With regards to error monitoring, information about the kinetic and kinematic features of movements were lacking, and neural correlates could only be related to performance parameters yielded at discrete time points like tone on- and offsets (indicated by the MIDI signal, providing information about when a key was pressed down or released) or key velocities. However, information about different movements or movement stages (e.g., movement onset, touching the surface of a piano key, downward movement during the actual key press) could help to disentangle the different contributions of tactile and proprioceptive feedback for error monitoring processes. Detailed movement data with high spatial and temporal accuracy could be provided by so-called motion capture techniques. Studies using these techniques investigated a variety of research questions, like the role of tactile feedback in timing accuracy during piano and clarinet performance (Goebl and Palmer, 2008; Palmer et al., 2009), disruptive effects of delayed auditory feedback during rhythm production and the role of the ongoing movement trajectory (Pfordresher and Bella, 2011), the effect of tempo on finger kinematics in pianists (Bella and Palmer, 2011), or movements involved in emotional expressions (Livingstone et al., 2009) and as cues for other performers in ensemble performance (e.g., Keller and Appel, 2010). Thus, the simultaneous recording of electrophysiological data and movement data could lead to a more behaviorally informed brain research that could help to answer important questions in the domain of error monitoring (for a setup combining EEG, MIDI, and motion capture for investigating music performance, see Maidhof et al., in press; for a general-purpose setup, see Makeig et al., 2009). Thus, new methodological developments will also advance our understanding of neural processes of error monitoring.

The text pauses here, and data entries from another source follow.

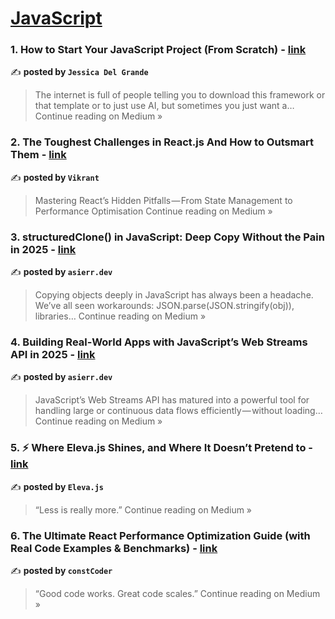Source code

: 
<h1><a href=https://medium.com/tag/javascript-development/recommended target="_blank" rel="noopener noreferrer">JavaScript</a></h1>
<h3>1. How to Start Your JavaScript Project (From Scratch) - <a href="https://jessica-delgrande.medium.com/how-to-start-your-javascript-project-from-scratch-c1bbd3f45d3a?source=rss------javascript_development-5" target="_blank" rel="noopener noreferrer">link</a></h3>

✍️ **posted by `Jessica Del Grande`**

<blockquote>The internet is full of people telling you to download this framework or that template or to just use AI, but sometimes you just want a…
Continue reading on Medium »</blockquote>

<h3>2. The Toughest Challenges in React.js And How to Outsmart Them - <a href="https://medium.com/@jsupskills/the-toughest-challenges-in-react-js-and-how-to-outsmart-them-fc05c803e3de?source=rss------javascript_development-5" target="_blank" rel="noopener noreferrer">link</a></h3>

✍️ **posted by `Vikrant`**

<blockquote>Mastering React’s Hidden Pitfalls — From State Management to Performance Optimisation
Continue reading on Medium »</blockquote>

<h3>3. structuredClone() in JavaScript: Deep Copy Without the Pain in 2025  - <a href="https://medium.com/@asierr/structuredclone-in-javascript-deep-copy-without-the-pain-in-2025-1c07698c64ca?source=rss------javascript_development-5" target="_blank" rel="noopener noreferrer">link</a></h3>

✍️ **posted by `asierr.dev`**

<blockquote>Copying objects deeply in JavaScript has always been a headache. We’ve all seen workarounds: JSON.parse(JSON.stringify(obj)), libraries…
Continue reading on Medium »</blockquote>

<h3>4. Building Real‑World Apps with JavaScript’s Web Streams API in 2025  - <a href="https://medium.com/@asierr/building-real-world-apps-with-javascripts-web-streams-api-in-2025-61143d5d456e?source=rss------javascript_development-5" target="_blank" rel="noopener noreferrer">link</a></h3>

✍️ **posted by `asierr.dev`**

<blockquote>JavaScript’s Web Streams API has matured into a powerful tool for handling large or continuous data flows efficiently — without loading…
Continue reading on Medium »</blockquote>

<h3>5. ⚡ Where Eleva.js Shines, and Where It Doesn’t Pretend to - <a href="https://elevajs.medium.com/where-eleva-js-shines-and-where-it-doesnt-pretend-to-a7b05e0fbdb1?source=rss------javascript_development-5" target="_blank" rel="noopener noreferrer">link</a></h3>

✍️ **posted by `Eleva.js`**

<blockquote>“Less is really more.”
Continue reading on Medium »</blockquote>

<h3>6. The Ultimate React Performance Optimization Guide (with Real Code Examples & Benchmarks) - <a href="https://medium.com/@ksonuraj1/the-ultimate-react-performance-optimization-guide-with-real-code-examples-benchmarks-2552ece9a568?source=rss------javascript_development-5" target="_blank" rel="noopener noreferrer">link</a></h3>

✍️ **posted by `constCoder`**

<blockquote>“Good code works. Great code scales.”
Continue reading on Medium »</blockquote>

With regards to the nature of performance errors, it has been shown that the frequency and kind of errors are influenced by the musical structure (e.g., musical phrase structure) and underlying planning processes, and that not all errors are equally important for listeners (Palmer and van de Sande, 1993, 1995; Repp, 1996). However, we do not know if the neural correlates of different types of errors occurring in different musical contexts differ from each other. In addition, the neural mechanisms underlying other types of errors such as fingering errors remain elusive. It would thus be interesting to investigate the influence of the musical context on the neural correlates of error processing, and thus to know if the same neural mechanisms underlie different error types occurring in different musical contexts. For example, are errors at phrase boundaries processed differently than errors within phrases, or are there any differences between the neural correlates of errors with different metrical accentuations? How are omission errors (i.e., if a note in the score was not played) processed, given that auditory ERPs can be elicited even when a stimulus is omitted from a regular auditory pattern (so-called omission-evoked potentials), and given that these potentials can be influenced by expectancy and musical training (Jongsma et al., 2005)? Because fingering in piano performance seems to depend, at least partially, also on the metrical and melodic structure (Clarke et al., 1997; Parncutt et al., 1997), it might also be interesting to compare the neural correlates of fingering errors at different positions in a performance. The main question is therefore to reveal any interactions between the error processing system and higher-level processing of musical regularities.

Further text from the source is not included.